PALERMO – Un miracolo sportivo. Servivano cinque partite senza arrendersi e senza perdere, per cancellare il ricordo di una stagione sin troppo piena di delusioni ed evitare una retrocessione a cui oramai ci si era rassegnati. Atalanta, Frosinone, Sampdoria, Fiorentina. E infine Verona. Ebbene, è andata proprio così. Tre vittorie e due pareggi, per raggiungere quota 39 e dire che almeno per un altro anno Palermo merita la Serie A. L’ultimo scatto di orgoglio, nonché quello più importante, contro gli scaligeri. Successo sofferto, senza mai dare nulla per scontato. Davanti al pubblico delle grandi occasioni che, cancellando l’onta di quanto era accaduto contro la Lazio, è tornato a essere per una notte il dodicesimo uomo in campo. E non solo per modo di dire. Tre punti e mille sogni, ancora da coltivare e inseguire. L’epilogo più bello ma anche quello più illogico in una stagione che non verrà certo ricordata per la ponderatezza di scelte e decisioni che spingevano, probabilmente in modo inconsapevole, nella direzione del baratro. Stranezze di un calcio che qualcosa da raccontare, forse, ancora ce l’ha. Il barlume della speranza rimane accesso per una città in cui l’ottimismo scarseggia, volendo utilizzare un eufemismo. Una notte di festa e di riconciliazione era quello che serviva per dare un senso logico a un mosaico prossimo alla deformazione.

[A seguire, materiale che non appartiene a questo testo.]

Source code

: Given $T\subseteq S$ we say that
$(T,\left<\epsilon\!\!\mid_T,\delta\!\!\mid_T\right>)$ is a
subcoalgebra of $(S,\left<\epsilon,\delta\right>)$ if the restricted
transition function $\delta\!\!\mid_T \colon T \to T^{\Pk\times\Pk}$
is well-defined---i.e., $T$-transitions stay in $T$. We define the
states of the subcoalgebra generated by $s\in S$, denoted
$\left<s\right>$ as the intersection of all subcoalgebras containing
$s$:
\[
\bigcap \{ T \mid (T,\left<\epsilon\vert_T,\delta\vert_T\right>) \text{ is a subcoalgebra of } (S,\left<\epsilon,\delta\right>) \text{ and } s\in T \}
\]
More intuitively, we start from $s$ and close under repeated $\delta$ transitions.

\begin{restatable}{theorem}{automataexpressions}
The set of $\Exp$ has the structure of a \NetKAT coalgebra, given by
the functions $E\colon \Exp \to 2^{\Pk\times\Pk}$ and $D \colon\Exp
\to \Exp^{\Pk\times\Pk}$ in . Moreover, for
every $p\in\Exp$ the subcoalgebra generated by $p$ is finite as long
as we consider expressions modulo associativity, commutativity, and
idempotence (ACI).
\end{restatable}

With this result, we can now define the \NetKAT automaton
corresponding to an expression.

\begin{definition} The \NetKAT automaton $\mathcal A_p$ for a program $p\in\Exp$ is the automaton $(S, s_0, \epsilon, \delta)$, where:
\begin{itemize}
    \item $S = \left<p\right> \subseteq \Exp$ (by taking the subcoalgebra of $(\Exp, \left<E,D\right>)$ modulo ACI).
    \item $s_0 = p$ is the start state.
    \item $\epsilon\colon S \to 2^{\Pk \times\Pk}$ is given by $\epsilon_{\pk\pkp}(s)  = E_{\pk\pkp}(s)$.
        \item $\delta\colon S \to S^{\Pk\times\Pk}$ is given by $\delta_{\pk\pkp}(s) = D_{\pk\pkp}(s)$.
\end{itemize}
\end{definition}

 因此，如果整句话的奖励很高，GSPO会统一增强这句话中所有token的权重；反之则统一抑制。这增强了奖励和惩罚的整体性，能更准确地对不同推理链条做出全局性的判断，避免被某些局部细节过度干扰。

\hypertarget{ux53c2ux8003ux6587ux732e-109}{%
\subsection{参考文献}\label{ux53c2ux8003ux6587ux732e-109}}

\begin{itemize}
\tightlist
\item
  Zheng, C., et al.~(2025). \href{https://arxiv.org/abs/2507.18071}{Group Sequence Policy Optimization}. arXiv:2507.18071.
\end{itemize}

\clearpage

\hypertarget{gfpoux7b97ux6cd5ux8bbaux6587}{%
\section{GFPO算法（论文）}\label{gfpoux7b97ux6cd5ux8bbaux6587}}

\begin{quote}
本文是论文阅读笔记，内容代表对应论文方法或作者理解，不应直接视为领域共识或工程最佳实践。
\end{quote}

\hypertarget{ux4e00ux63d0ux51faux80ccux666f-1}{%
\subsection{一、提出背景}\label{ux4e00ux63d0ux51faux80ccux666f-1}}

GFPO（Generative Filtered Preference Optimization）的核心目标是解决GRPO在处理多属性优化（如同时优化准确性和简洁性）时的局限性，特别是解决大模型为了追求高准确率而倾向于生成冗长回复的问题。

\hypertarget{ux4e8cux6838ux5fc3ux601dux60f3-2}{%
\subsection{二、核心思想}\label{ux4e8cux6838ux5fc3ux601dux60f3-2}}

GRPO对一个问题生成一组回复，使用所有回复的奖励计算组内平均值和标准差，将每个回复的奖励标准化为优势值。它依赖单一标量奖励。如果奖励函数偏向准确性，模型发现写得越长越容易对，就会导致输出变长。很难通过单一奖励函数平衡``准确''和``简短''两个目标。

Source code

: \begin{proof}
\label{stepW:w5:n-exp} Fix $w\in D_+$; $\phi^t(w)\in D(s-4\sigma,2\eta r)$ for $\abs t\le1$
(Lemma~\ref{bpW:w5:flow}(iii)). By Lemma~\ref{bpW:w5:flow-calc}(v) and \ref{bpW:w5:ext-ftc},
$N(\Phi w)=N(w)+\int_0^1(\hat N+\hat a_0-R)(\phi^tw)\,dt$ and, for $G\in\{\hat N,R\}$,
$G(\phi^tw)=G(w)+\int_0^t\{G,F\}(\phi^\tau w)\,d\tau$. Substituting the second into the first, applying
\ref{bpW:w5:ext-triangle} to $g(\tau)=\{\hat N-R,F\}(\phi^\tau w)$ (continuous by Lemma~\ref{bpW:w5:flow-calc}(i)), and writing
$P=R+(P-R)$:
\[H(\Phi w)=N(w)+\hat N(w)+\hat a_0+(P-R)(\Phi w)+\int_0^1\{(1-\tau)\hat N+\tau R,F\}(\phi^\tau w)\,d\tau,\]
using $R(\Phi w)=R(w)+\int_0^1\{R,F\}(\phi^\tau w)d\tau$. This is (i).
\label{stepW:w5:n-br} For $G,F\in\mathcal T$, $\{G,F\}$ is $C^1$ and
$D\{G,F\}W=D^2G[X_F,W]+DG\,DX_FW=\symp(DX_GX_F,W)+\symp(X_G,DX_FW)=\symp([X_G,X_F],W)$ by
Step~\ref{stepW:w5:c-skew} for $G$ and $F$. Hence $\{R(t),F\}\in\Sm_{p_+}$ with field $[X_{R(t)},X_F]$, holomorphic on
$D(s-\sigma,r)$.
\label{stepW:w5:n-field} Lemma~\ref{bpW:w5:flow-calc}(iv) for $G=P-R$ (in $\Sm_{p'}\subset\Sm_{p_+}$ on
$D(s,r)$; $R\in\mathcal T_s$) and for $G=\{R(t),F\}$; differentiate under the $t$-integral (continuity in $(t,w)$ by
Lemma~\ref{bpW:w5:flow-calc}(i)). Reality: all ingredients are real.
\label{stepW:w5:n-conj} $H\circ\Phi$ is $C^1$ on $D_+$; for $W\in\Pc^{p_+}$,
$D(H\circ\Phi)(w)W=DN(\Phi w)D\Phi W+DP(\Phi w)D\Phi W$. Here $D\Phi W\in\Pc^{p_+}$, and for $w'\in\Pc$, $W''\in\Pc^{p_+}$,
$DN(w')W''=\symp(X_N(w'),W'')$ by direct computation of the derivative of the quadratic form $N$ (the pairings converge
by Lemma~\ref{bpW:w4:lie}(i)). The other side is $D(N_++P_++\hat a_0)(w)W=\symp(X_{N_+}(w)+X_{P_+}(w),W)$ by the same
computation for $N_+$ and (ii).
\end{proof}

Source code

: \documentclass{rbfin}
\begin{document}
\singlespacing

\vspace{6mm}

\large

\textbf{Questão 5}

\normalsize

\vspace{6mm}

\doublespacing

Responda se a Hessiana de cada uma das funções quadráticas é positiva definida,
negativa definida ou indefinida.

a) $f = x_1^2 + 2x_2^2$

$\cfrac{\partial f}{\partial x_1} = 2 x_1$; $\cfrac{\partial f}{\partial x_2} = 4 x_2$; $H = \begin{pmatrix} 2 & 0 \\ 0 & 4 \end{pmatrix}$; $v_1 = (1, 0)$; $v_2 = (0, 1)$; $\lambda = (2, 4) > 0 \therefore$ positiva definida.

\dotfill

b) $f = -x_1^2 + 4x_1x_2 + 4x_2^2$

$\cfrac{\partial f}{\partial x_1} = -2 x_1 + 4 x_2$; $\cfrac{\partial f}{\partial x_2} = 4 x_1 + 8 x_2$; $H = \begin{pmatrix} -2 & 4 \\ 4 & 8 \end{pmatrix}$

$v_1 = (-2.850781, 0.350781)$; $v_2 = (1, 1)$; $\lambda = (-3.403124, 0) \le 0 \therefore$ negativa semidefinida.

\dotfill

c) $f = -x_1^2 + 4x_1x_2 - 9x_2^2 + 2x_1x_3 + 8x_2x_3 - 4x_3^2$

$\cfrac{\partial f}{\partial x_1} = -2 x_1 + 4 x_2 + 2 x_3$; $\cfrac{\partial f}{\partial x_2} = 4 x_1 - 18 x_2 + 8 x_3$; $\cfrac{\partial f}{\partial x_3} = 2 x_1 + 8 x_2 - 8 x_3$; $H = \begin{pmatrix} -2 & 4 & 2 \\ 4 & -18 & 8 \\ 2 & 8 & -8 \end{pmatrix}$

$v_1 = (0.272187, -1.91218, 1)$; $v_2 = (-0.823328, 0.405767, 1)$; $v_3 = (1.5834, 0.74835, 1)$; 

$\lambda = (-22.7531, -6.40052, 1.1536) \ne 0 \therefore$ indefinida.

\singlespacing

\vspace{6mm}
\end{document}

Un finale a sorpresa, senza dubbio. Perché pensare di mantenere la categoria con nove gestioni tecniche e due sessioni di mercato al ribasso (questo va ricordato anche nel giorno in cui si fa festa) era perlomeno un azzardo. Mettendo in discussione, come se non bastasse, quegli uomini che sin dalle prime uscite rappresentavano punti di forza di cui non si poteva né si doveva fare a meno. Sorrentino e Gilardino, in primis. Discorso a parte per quel che riguarda Maresca, ripescato in extremis e diventato salvatore della patria quando i giochi sembravano già fatti. Infine eroe, col Verona. In quella corsa dopo il gol del momentaneo 2-1 ci sono tantissime emozione: gioia, certamente. Ma anche rabbia, delusione e un pizzico di orgoglio. Sorrentino, Gilardino e Maresca: un trio di esperienza e classe dato per spacciato, finito, bollito, prossimo alla terza età del calcio giocato. Non ce ne vogliano gli altri, ma per professionalità, caparbietà, buon senso e classe, la fetta più grande di questa salvezza appartiene a loro. Per come hanno costruito il miracolo e guidato un gruppo acerbo anche all’ultimo successo. E a Franco Vazquez, che lascia nel modo migliore dopo un’annata difficile, tra fardelli da portare e qualche censurabile scatto di nervosismo. Il giudizio, nel complesso, è positivo. Giusto garantirgli l’opportunità di valorizzare un talento maturo per altri palcoscenici.
Ma è anche la salvezza di chi ha parlato e si è visto meno pur garantendo il proprio apporto. Il riferimento è ad Andelkovic, Cionek, Goldaniga, Vitiello, Morganella (eccettuando l’evitabilissimo rosso nella gara più importante della stagione) e Rispoli. E ancora a Jajalo, Hiljemark, Quaison, Brugman e Chochev, ai giovani Alastra, Pezzella e La Gumina, agli oggetti misteriosi Djurdjevic, Trajkovski, Cristante e Balogh. È la salvezza di Struna, che nonostante una caterva di errori tenne accesa la speranza siglando il 2-2 nella sfida silenziosa contro l’Atalanta. L’elenco viene completato da Gonzalez e Lazaar, due pedine da cui ci si attendeva ben altro. Ma non è il caso di escludere nessuno dalla festa. Neppure Posavec, Pirrello e Bentivegna. Una permanenza tra le big targata Iachini-Ballardini-Viviani-Schelotto-Tedesco-Bosi-Novellino: sette allenatori che si sono spartiti oneri e onori. È persino la salvezza di Maurizio Zamparini, che al netto di errori marchiani e uscite fuori luogo ha voluto crederci. Gli va riconosciuta l’azzeccata decisione di chiamare in extremis Gianni Di Marzio, profondo conoscitore di certe dinamiche che caratterizzano il calcio e abile nel tessere la tela quando la panchina venne riaffidata a Ballardini. Cala il sipario su una delle stagioni più strane ed esaltanti dell’intera storia rosanero: è tempo di riposare. E di programmare, possibilmente.